Tuesday, 7 September 2010

My First Week Back

It was really nice to be welcomed back by such a large group of fellow foreigners. Although everyone was out to welcome two new female ALTs, it was good to see so many familiar faces and I even managed to meet a few others that have managed to avoid me for the last six months. It seems quite strange to me, considering how small the gaijin community is, how so many people could be living on my doorstep that I was yet to have met. On Friday there were probably the largest number of gaijin I’d ever seen in my town. Many heads turned on our way to the Indian. I hope it's the way of things to come.

I had anticipated that I would return to some pretty hot and uncomfortable conditions but I still didn’t seem to be prepared for the weather I had in the first week back. All the schools are preparing for their sports festival, and one of my schools is teaming up with the local elementary school. During my first week back I’ve been asked to observe the preparations and rehearsals of these ceremonies. During one two hour session of the schools that have teamed up, I watched no less than three elementary school children get carried off the sports field after collapsing in the heat. Another fifteen or so were led away before this was necessary. Nonetheless, the show went on and kids continued to rehearse for the opening ceremony that was over a week away. They seem to take this event extremely seriously. Even I, who was not running around like the students, felt the initial symptoms of heat stroke for the rest of the day. It seemed to me to be an extremely Japanese moment.
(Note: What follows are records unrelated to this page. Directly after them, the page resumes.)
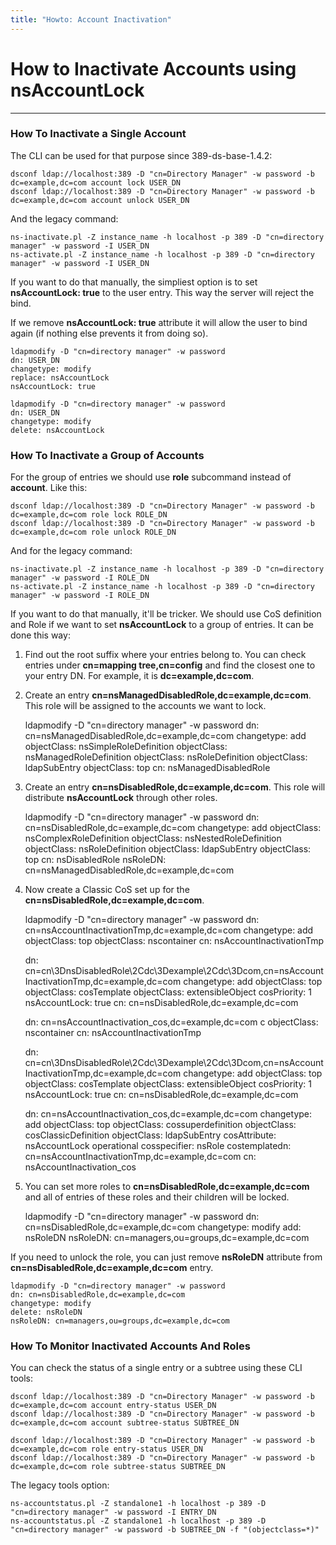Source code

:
 ```yaml
---
title: "Howto: Account Inactivation"
---
```


# How to Inactivate Accounts using nsAccountLock
----------------------

### How To Inactivate a Single Account

The CLI can be used for that purpose since 389-ds-base-1.4.2:

    dsconf ldap://localhost:389 -D "cn=Directory Manager" -w password -b dc=example,dc=com account lock USER_DN
    dsconf ldap://localhost:389 -D "cn=Directory Manager" -w password -b dc=example,dc=com account unlock USER_DN

And the legacy command:

    ns-inactivate.pl -Z instance_name -h localhost -p 389 -D "cn=directory manager" -w password -I USER_DN
    ns-activate.pl -Z instance_name -h localhost -p 389 -D "cn=directory manager" -w password -I USER_DN

If you want to do that manually, the simpliest option is to set **nsAccountLock: true** to the user entry. This way the server will reject the bind.

If we remove **nsAccountLock: true** attribute it will allow the user to bind again (if nothing else prevents it from doing so).

    ldapmodify -D "cn=directory manager" -w password
    dn: USER_DN
    changetype: modify
    replace: nsAccountLock
    nsAccountLock: true

    ldapmodify -D "cn=directory manager" -w password
    dn: USER_DN
    changetype: modify
    delete: nsAccountLock

### How To Inactivate a Group of Accounts

For the group of entries we should use **role** subcommand instead of **account**. Like this:

    dsconf ldap://localhost:389 -D "cn=Directory Manager" -w password -b dc=example,dc=com role lock ROLE_DN
    dsconf ldap://localhost:389 -D "cn=Directory Manager" -w password -b dc=example,dc=com role unlock ROLE_DN

And for the legacy command:

    ns-inactivate.pl -Z instance_name -h localhost -p 389 -D "cn=directory manager" -w password -I ROLE_DN
    ns-activate.pl -Z instance_name -h localhost -p 389 -D "cn=directory manager" -w password -I ROLE_DN

If you want to do that manually, it'll be tricker. We should use CoS definition and Role if we want to set **nsAccountLock** to a group of entries. It can be done this way:

1. Find out the root suffix where your entries belong to. You can check entries under **cn=mapping tree,cn=config** and find the closest one to your entry DN. For example, it is **dc=example,dc=com**.
2. Create an entry **cn=nsManagedDisabledRole,dc=example,dc=com**. This role will be assigned to the accounts we want to lock.

    ldapmodify -D "cn=directory manager" -w password
    dn: cn=nsManagedDisabledRole,dc=example,dc=com
    changetype: add
    objectClass: nsSimpleRoleDefinition
    objectClass: nsManagedRoleDefinition
    objectClass: nsRoleDefinition
    objectClass: ldapSubEntry
    objectClass: top
    cn: nsManagedDisabledRole

3. Create an entry **cn=nsDisabledRole,dc=example,dc=com**. This role will distribute **nsAccountLock** through other roles.

    ldapmodify -D "cn=directory manager" -w password
    dn: cn=nsDisabledRole,dc=example,dc=com
    changetype: add
    objectClass: nsComplexRoleDefinition
    objectClass: nsNestedRoleDefinition
    objectClass: nsRoleDefinition
    objectClass: ldapSubEntry
    objectClass: top
    cn: nsDisabledRole
    nsRoleDN: cn=nsManagedDisabledRole,dc=example,dc=com

4. Now create a Classic CoS set up for the **cn=nsDisabledRole,dc=example,dc=com**. 

    ldapmodify -D "cn=directory manager" -w password
    dn: cn=nsAccountInactivationTmp,dc=example,dc=com
    changetype: add
    objectClass: top
    objectClass: nscontainer
    cn: nsAccountInactivationTmp
     
    dn: cn=cn\3DnsDisabledRole\2Cdc\3Dexample\2Cdc\3Dcom,cn=nsAccountInactivationTmp,dc=example,dc=com
    changetype: add
    objectClass: top
    objectClass: cosTemplate
    objectClass: extensibleObject
    cosPriority: 1
    nsAccountLock: true
    cn: cn=nsDisabledRole,dc=example,dc=com
     
    dn: cn=nsAccountInactivation_cos,dc=example,dc=com
    c
    objectClass: nscontainer
    cn: nsAccountInactivationTmp
     
    dn: cn=cn\3DnsDisabledRole\2Cdc\3Dexample\2Cdc\3Dcom,cn=nsAccountInactivationTmp,dc=example,dc=com
    changetype: add
    objectClass: top
    objectClass: cosTemplate
    objectClass: extensibleObject
    cosPriority: 1
    nsAccountLock: true
    cn: cn=nsDisabledRole,dc=example,dc=com
     
    dn: cn=nsAccountInactivation_cos,dc=example,dc=com
    changetype: add
    objectClass: top
    objectClass: cossuperdefinition
    objectClass: cosClassicDefinition
    objectClass: ldapSubEntry
    cosAttribute: nsAccountLock operational
    cosspecifier: nsRole
    costemplatedn: cn=nsAccountInactivationTmp,dc=example,dc=com
    cn: nsAccountInactivation_cos

5. You can set more roles to **cn=nsDisabledRole,dc=example,dc=com** and all of entries of these roles and their children will be locked.

    ldapmodify -D "cn=directory manager" -w password
    dn: cn=nsDisabledRole,dc=example,dc=com
    changetype: modify
    add: nsRoleDN
    nsRoleDN: cn=managers,ou=groups,dc=example,dc=com

If you need to unlock the role, you can just remove **nsRoleDN** attribute from **cn=nsDisabledRole,dc=example,dc=com** entry.

    ldapmodify -D "cn=directory manager" -w password
    dn: cn=nsDisabledRole,dc=example,dc=com
    changetype: modify
    delete: nsRoleDN
    nsRoleDN: cn=managers,ou=groups,dc=example,dc=com

### How To Monitor Inactivated Accounts And Roles

You can check the status of a single entry or a subtree using these CLI tools:

    dsconf ldap://localhost:389 -D "cn=Directory Manager" -w password -b dc=example,dc=com account entry-status USER_DN
    dsconf ldap://localhost:389 -D "cn=Directory Manager" -w password -b dc=example,dc=com account subtree-status SUBTREE_DN

    dsconf ldap://localhost:389 -D "cn=Directory Manager" -w password -b dc=example,dc=com role entry-status USER_DN
    dsconf ldap://localhost:389 -D "cn=Directory Manager" -w password -b dc=example,dc=com role subtree-status SUBTREE_DN

The legacy tools option:

    ns-accountstatus.pl -Z standalone1 -h localhost -p 389 -D "cn=directory manager" -w password -I ENTRY_DN
    ns-accountstatus.pl -Z standalone1 -h localhost -p 389 -D "cn=directory manager" -w password -b SUBTREE_DN -f "(objectclass=*)"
Although its not usually this hot this time of year, they’ve always been outside rehearsing for the ceremony at this time and so it's a tradition and traditions are incredibly hard to break in Japan.

Last weekend I had a really great time in Tokyo meeting up with some of the guys that I arrived here with. I also met some more new ALTs working for my company and enjoyed going to a Brazilian festival in Yoyogi park. Brazil is a country that has strangely close ties with Japan. The two societies seem quite at odds, one I imagine to be one of the most dangerous in the world, the other the safest, one has a huge gap between rich and poor, the other is has one of the smallest gaps in the world, one is really quite reserved, the other likes to party in speedos and flip flops. Anyhow, there was a lot of rum being served out by some very friendly, Brazilian/Japanese people, which can never be a bad thing.